The Alabama Statehouse in Montgomery, Alabama.

By Chip Brownlee
Alabama Political Reporter

MONTGOMERY — Democrats promised to hold up progress in the Alabama House of Representatives on Tuesday after a clash with Republicans over legislative redistricting earlier in the day.

And they delivered on their promise, slowing down the calendar and holding the House in session late into the night on Tuesday. Despite staying in session almost 10 hours, the House only made its way through about five bills on their 18-bill schedule.

Democrats filibustered and used loopholes in legislative procedure to force almost all of the bills to be read at length by a robotic voice. Some of the bills took almost half an hour to be read.

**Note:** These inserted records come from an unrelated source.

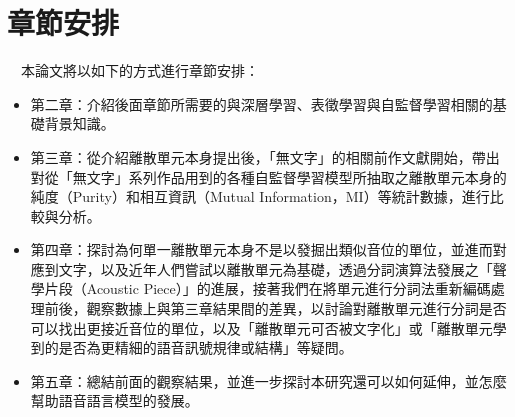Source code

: \section{章節安排}

　本論文將以如下的方式進行章節安排：

\begin{itemize} \itemsep -2pt
  \item 第二章：介紹後面章節所需要的與深層學習、表徵學習與自監督學習相關的基礎背景知識。
  \item 第三章：從介紹離散單元本身提出後，「無文字」的相關前作文獻開始，帶出對從「無文字」系列作品用到的各種自監督學習模型所抽取之離散單元本身的純度（Purity）和相互資訊（Mutual Information，MI）等統計數據，進行比較與分析。
  \item 第四章：探討為何單一離散單元本身不是以發掘出類似音位的單位，並進而對應到文字，以及近年人們嘗試以離散單元為基礎，透過分詞演算法發展之「聲學片段（Acoustic Piece）\cite{ren_speech_2022}」的進展，接著我們在將單元進行分詞法重新編碼處理前後，觀察數據上與第三章結果間的差異，以討論對離散單元進行分詞是否可以找出更接近音位的單位，以及「離散單元可否被文字化」或「離散單元學到的是否為更精細的語音訊號規律或結構」等疑問。
  \item 第五章：總結前面的觀察結果，並進一步探討本研究還可以如何延伸，並怎麼幫助語音語言模型的發展。
\end{itemize}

At a Constitutions, Campaigns and Elections Committee meeting earlier in the day, Democrats not-so-subtly promised to hold up all progress in the House after Republicans passed their House redistricting plan along party lines and without much debate.

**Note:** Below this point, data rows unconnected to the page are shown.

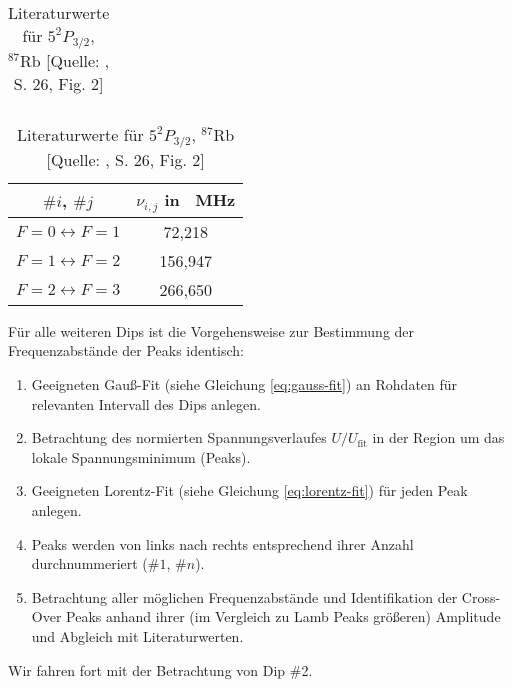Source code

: \begin{table}[H]
\begin{minipage}{8cm}
\begin{tabular}{|c|c|}
            \hline
        \end{tabular}
        \caption{Errechnete Frequenzabstände  der Peaks für Dip \textcolor{red!80!black}{\#1}}
        \label{tab:plot-data20-gain30-01-dip-1}
    \end{minipage}
    \hskip0.5cm
    \begin{minipage}{8cm}
        \centering
        \begin{tabular}{|c|c|}
            \hline
            $\#i$, $\#j$    &   $\nu_{i,j}$ in \SI{}{\mega \hertz}  \\
            \hline
            \hline
             $F = 0 \longleftrightarrow F = 1$      &        72,218     \\
            \hline
             $F = 1 \longleftrightarrow F = 2$      &       156,947     \\
            \hline
             $F = 2 \longleftrightarrow F = 3$      &       266,650     \\
            \hline
        \end{tabular}
        \caption{Literaturwerte für $5^{2}P_{3/2}$, $^{87}\text{Rb}$ [Quelle: \cite{Steck87}, S. 26, Fig. 2]}
        \label{tab:lit-5p-87-rb}
    \end{minipage}
\end{table}

\noindent Für alle weiteren Dips ist die Vorgehensweise zur Bestimmung der Frequenzabstände der Peaks identisch:
\begin{enumerate}[1.]
    \item Geeigneten Gauß-Fit (siehe Gleichung \eqref{eq:gauss-fit}) an Rohdaten für relevanten Intervall des Dips anlegen.
    \item Betrachtung des normierten Spannungsverlaufes $U/U_{\text{fit}}$ in der Region um das lokale Spannungsminimum (Peaks).
    \item Geeigneten Lorentz-Fit (siehe Gleichung \eqref{eq:lorentz-fit}) für jeden Peak anlegen.
    \item Peaks werden von links nach rechts entsprechend ihrer Anzahl durchnummeriert ($\#1$, $\#n$).
    \item Betrachtung aller möglichen Frequenzabstände und Identifikation der Cross-Over Peaks anhand ihrer (im Vergleich zu Lamb Peaks größeren) Amplitude und Abgleich mit Literaturwerten.
\end{enumerate}

\noindent Wir fahren fort mit der Betrachtung von Dip \textcolor{green!50!black}{\#2}.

“I don’t care if the Pope has a bill today. It’s dead,” said Rep. John Rogers, D-Birmingham. “We want parity, equality and fair play.”

Democrats in the committee hearing the new redistricting — including Rep. Juandalynn Givan, D-Birmingham, and Rep. Adline Clarke, D-Mobile — attempted to table the plan over concerns that Republicans were moving too fast. They said the Republican plan doesn’t fix the underlying problem of stacking and packing minorities into a few legislative district, a tactic that was struck down by a three-judge federal court panel earlier this year.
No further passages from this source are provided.